Swapping over from Marine to Fresh and wanted to show you some of the progress so far. Still awaiting my CO2 system, algae buster pack, and some other things but Ill show you what I have here so far.....

100Gallon/Rena Filstar XP3/Icecap660 with 4x4' Ge Aquarays/Flourite Gravel mix/Malaysian driftwood


----------



## Guttboy (Jul 27, 2003)

Hi everyone!

Swapping over from Marine to Fresh and wanted to show you some of the progress so far. Still awaiting my CO2 system, algae buster pack, and some other things but Ill show you what I have here so far.....

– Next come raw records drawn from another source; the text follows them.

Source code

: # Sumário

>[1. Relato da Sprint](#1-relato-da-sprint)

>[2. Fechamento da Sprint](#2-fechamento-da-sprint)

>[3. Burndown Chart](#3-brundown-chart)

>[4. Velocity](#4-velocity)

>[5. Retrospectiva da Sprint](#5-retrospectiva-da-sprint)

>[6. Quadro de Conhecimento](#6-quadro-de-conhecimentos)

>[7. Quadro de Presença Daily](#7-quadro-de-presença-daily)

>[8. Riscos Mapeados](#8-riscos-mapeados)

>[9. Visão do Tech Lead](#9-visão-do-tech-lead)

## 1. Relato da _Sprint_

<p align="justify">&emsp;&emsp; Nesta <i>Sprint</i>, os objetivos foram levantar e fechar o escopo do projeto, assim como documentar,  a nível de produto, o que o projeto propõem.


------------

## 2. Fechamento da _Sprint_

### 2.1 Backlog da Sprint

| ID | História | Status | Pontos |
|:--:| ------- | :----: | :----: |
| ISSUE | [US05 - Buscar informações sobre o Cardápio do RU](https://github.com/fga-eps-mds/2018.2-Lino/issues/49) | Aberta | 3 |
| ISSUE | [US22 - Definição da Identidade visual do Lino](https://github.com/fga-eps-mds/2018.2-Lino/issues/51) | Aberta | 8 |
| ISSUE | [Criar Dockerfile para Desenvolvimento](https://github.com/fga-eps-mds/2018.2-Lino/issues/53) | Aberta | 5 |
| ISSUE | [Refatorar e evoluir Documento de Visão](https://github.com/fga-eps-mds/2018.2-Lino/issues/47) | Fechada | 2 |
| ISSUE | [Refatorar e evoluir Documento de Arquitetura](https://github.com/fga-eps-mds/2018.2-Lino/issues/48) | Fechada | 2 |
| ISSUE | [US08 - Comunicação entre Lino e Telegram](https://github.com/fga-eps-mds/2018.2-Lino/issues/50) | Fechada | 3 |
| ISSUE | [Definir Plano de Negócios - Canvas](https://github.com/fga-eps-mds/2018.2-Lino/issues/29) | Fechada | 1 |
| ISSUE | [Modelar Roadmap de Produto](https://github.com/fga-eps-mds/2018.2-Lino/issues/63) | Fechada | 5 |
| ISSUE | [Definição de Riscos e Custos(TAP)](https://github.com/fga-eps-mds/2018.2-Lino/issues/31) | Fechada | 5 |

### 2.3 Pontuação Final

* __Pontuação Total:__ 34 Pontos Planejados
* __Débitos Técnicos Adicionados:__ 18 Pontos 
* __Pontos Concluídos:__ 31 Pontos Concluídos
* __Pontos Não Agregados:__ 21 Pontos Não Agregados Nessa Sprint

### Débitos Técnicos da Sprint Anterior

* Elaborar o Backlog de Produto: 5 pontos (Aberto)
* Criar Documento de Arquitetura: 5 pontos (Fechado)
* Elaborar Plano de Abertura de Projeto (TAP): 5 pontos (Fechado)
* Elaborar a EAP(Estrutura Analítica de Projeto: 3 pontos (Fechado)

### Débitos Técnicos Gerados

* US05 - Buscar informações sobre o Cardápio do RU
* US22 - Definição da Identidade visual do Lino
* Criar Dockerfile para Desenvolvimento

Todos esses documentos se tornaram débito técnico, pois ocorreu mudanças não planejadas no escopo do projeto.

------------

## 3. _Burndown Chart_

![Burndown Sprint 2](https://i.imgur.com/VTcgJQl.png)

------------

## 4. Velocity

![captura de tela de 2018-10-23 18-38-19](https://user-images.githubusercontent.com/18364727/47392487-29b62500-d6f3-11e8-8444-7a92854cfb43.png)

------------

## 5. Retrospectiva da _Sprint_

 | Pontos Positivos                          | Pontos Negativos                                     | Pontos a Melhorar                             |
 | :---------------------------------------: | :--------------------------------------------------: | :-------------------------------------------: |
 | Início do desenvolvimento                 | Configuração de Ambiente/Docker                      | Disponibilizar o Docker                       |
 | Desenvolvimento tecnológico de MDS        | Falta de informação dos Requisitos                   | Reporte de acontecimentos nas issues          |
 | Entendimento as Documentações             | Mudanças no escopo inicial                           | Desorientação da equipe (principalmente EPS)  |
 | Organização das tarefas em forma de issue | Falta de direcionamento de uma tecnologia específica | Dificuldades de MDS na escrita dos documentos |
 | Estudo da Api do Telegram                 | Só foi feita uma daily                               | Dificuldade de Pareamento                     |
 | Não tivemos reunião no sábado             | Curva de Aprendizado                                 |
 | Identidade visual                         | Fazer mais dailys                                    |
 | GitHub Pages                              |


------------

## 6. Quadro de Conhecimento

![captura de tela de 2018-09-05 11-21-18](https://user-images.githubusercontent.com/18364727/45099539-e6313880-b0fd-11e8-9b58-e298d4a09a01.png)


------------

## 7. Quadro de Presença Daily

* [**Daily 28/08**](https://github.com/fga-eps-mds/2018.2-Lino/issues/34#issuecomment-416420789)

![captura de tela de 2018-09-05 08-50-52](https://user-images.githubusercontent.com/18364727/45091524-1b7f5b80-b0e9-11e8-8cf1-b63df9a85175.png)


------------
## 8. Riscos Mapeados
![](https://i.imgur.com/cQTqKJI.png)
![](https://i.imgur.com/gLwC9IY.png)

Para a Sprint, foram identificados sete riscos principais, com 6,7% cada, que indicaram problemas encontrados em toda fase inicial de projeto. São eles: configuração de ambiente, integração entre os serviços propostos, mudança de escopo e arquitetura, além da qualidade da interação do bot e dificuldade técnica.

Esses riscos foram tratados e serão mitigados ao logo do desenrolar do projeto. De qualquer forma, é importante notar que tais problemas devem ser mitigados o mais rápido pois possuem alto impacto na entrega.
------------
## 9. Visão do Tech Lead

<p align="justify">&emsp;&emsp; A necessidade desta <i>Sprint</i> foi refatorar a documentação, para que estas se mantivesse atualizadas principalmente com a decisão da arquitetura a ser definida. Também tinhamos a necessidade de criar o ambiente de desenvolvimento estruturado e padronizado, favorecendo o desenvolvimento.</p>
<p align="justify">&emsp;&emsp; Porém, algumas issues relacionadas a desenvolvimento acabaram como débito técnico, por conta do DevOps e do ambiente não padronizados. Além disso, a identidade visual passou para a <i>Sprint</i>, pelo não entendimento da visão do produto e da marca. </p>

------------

100Gallon/Rena Filstar XP3/Icecap660 with 4x4' Ge Aquarays/Flourite Gravel mix/Malaysian driftwood


----------



## Guttboy (Jul 27, 2003)

Hmm cant figure out how to put images in here....very odd....

Mike

Any suggestions?

100Gallon/Rena Filstar XP3/Icecap660 with 4x4' Ge Aquarays/Flourite Gravel mix/Malaysian driftwood


----------



## Ron Nelson (Apr 2, 2003)

Mike you need to put the pictures on a web server and then you just provide url links to them. If you don't have anywhere to put them I could host them off my server for you. If you need anymore help let me know.

Ron


----------